I’ve Never Seen An NZ Coach Do Speed Work

Compared to swim coaching I’ve seen in the USA and track sessions I’ve watched, I have never seen a NZ swimming coach do speed work. Most swimming training sessions end up as, what Lydiard described as, “fruit salad training”. They are a jumbled mixture of some aerobic swimming, some anaerobic swimming, topped off with a dozen sprints. I’ve even been told that elements of each type of training are included in every session to avoid swimmers “losing fitness”. When I told Lydiard that expression he said, “Where would it go?”

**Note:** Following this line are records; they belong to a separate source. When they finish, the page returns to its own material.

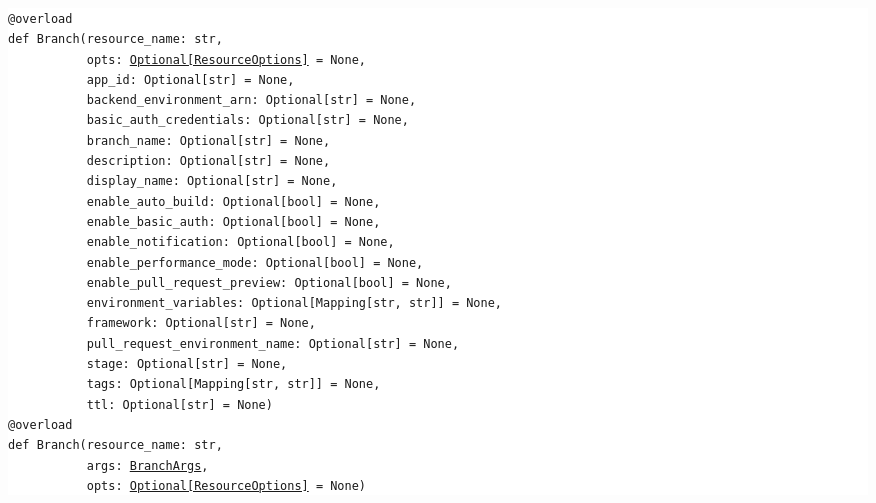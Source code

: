 <div>
<pulumi-choosable type="language" values="python">
<div class="highlight"><pre class="chroma"><code class="language-python" data-lang="python"><span class=nd>@overload</span>
<span class="k">def </span><span class="nx">Branch</span><span class="p">(</span><span class="nx">resource_name</span><span class="p">:</span> <span class="nx">str</span><span class="p">,</span>
           <span class="nx">opts</span><span class="p">:</span> <span class="nx"><a href="/docs/reference/pkg/python/pulumi/#pulumi.ResourceOptions">Optional[ResourceOptions]</a></span> = None<span class="p">,</span>
           <span class="nx">app_id</span><span class="p">:</span> <span class="nx">Optional[str]</span> = None<span class="p">,</span>
           <span class="nx">backend_environment_arn</span><span class="p">:</span> <span class="nx">Optional[str]</span> = None<span class="p">,</span>
           <span class="nx">basic_auth_credentials</span><span class="p">:</span> <span class="nx">Optional[str]</span> = None<span class="p">,</span>
           <span class="nx">branch_name</span><span class="p">:</span> <span class="nx">Optional[str]</span> = None<span class="p">,</span>
           <span class="nx">description</span><span class="p">:</span> <span class="nx">Optional[str]</span> = None<span class="p">,</span>
           <span class="nx">display_name</span><span class="p">:</span> <span class="nx">Optional[str]</span> = None<span class="p">,</span>
           <span class="nx">enable_auto_build</span><span class="p">:</span> <span class="nx">Optional[bool]</span> = None<span class="p">,</span>
           <span class="nx">enable_basic_auth</span><span class="p">:</span> <span class="nx">Optional[bool]</span> = None<span class="p">,</span>
           <span class="nx">enable_notification</span><span class="p">:</span> <span class="nx">Optional[bool]</span> = None<span class="p">,</span>
           <span class="nx">enable_performance_mode</span><span class="p">:</span> <span class="nx">Optional[bool]</span> = None<span class="p">,</span>
           <span class="nx">enable_pull_request_preview</span><span class="p">:</span> <span class="nx">Optional[bool]</span> = None<span class="p">,</span>
           <span class="nx">environment_variables</span><span class="p">:</span> <span class="nx">Optional[Mapping[str, str]]</span> = None<span class="p">,</span>
           <span class="nx">framework</span><span class="p">:</span> <span class="nx">Optional[str]</span> = None<span class="p">,</span>
           <span class="nx">pull_request_environment_name</span><span class="p">:</span> <span class="nx">Optional[str]</span> = None<span class="p">,</span>
           <span class="nx">stage</span><span class="p">:</span> <span class="nx">Optional[str]</span> = None<span class="p">,</span>
           <span class="nx">tags</span><span class="p">:</span> <span class="nx">Optional[Mapping[str, str]]</span> = None<span class="p">,</span>
           <span class="nx">ttl</span><span class="p">:</span> <span class="nx">Optional[str]</span> = None<span class="p">)</span>
<span class=nd>@overload</span>
<span class="k">def </span><span class="nx">Branch</span><span class="p">(</span><span class="nx">resource_name</span><span class="p">:</span> <span class="nx">str</span><span class="p">,</span>
           <span class="nx">args</span><span class="p">:</span> <span class="nx"><a href="#inputs">BranchArgs</a></span><span class="p">,</span>
           <span class="nx">opts</span><span class="p">:</span> <span class="nx"><a href="/docs/reference/pkg/python/pulumi/#pulumi.ResourceOptions">Optional[ResourceOptions]</a></span> = None<span class="p">)</span></code></pre></div>
</pulumi-choosable>
</div>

The “losing fitness” comment is nonsense of course. Fitness, whether it is aerobic, anaerobic or speed, does not come and go in 24 hours. There is nothing at all wrong with planning sessions that are short and devoted entirely to speed. Speed sessions have to be short. Why? Because they are fast. Another Lydiard quote explains it better.

“You can’t run around the Waitakeres and a four minute mile at the same time.”

I went through a period where the thought of a 2500 meter training session would fill me with fear. The distance was too short. Bad things, although I was never sure what they were, had to result from such lethargy. But then two experiences occurred that gave me confidence,, that calmed my fears.

The first was during a trip to the World Cup Finals in Majorca. The NZ team was Phillipa Langrell, Danyon Loader and Toni Jeffs. Duncan Laing was the coach. I was there as Toni’s coach. We decided to break the trip for a swim in Singapore. Toni was racing half a world away in three days and so I asked her to swim and easy 500, some freestyle drills, some easy kick, four or five dives and an easy 500 warm down; about 2000 in total. After the swim Duncan and I were having coffee in the pool coffee shop, talking about our shared support for the Otago rugby team.

Duncan changed the subject and said, “This is the first time I’ve really met you. I have to say I liked the short, easy swim Toni did today. I’ve been on teams where, on stops like this, swimmers have been told to plough through 6000 or 7000 meter training sessions and wonder why their racing doesn’t work.”

I’d never thought about it before but Duncan had a point. Certainly his views made an impression on me. If it was good enough for Duncan Laing it was good enough for me. I guess confirmation came a week later when the whole team, all three swimmers returned to New Zealand with World Cup Finals medals; a 100% record at a world meet. As far as I am aware that is the only occasion a New Zealand team has achieved that level of performance in a worldwide meet.

The second was at the Central American Championships swim meet in Kingston, Jamaica. The Kingston athletic track was across the road from the pool. It was the training home of some huge names in world sprinting – Bolt, Ottey, Hemmings, Wint, Quarrie, Campbell-Brown, Thompson. The list of Jamaican Olympic sprint medallists is 77 names long. Jamaica has painted their faces on a wall beside the track. It is an impressive sight.

During a lunch break in the swimming I noticed a couple of huge guys walking into the track. Were they members of the feared Jamaican sprint team, I wondered? Sure enough there on the track were three guys and two girls warming up. Obviously I had to stay and watch. The table below summarises what I saw.

Much more time was spent stretching than in a normal swimming training session

Much more time was spent on technical drills than in a normal swimming training session

Much more time was spent on discussions between the athletes and the coach than in a normal training session

Much longer rest intervals were taken between training efforts. Rests included easy walking and lying down resting.

The main sets were shorter, emphasised technique, and the effort runs more intense than in a normal swimming training session

The atmosphere of fun and laughter was night and day different from the structured slog of the normal, whistle-controlled military exercise characteristic of many swim training sessions.

I was impressed. Surely my coaching for speed would improve by incorporating some of a features used so naturally by the fastest men and women in the world. I resolved to give it a go.

Eyad’s training today is shown in the table below.


WU 400/4×100/4×50

Kick 400 with fins

Kick 4×25 no fins

MS 10×25 long rest fast done as 5 free, 3 fly, 2 breast

MS 4×25 kick fast done as one each stroke

WD 200


WU 400/4×100/4×50

MS 2000 Straight Easy

Kick 500 No Fins

I can hear the screams from a dozen club committee members from here. “That’s not enough training. What are we paying you good money for, to hand out 2000 or 3000 metre sessions? The club next door are doing 7000 meters of hard 400IMs. I think we need a new coach.”

Well the training was done by the swimmer who has just won the Auckland Short Course 50 freestyle championship. I guess it depends whether you want a 50 meter swimmer who is good at 400IMs or, like a group of Jamaican sprinters, a swimmer who competes over short distances pretty fast. Short, fast speed – try it – it’s fun.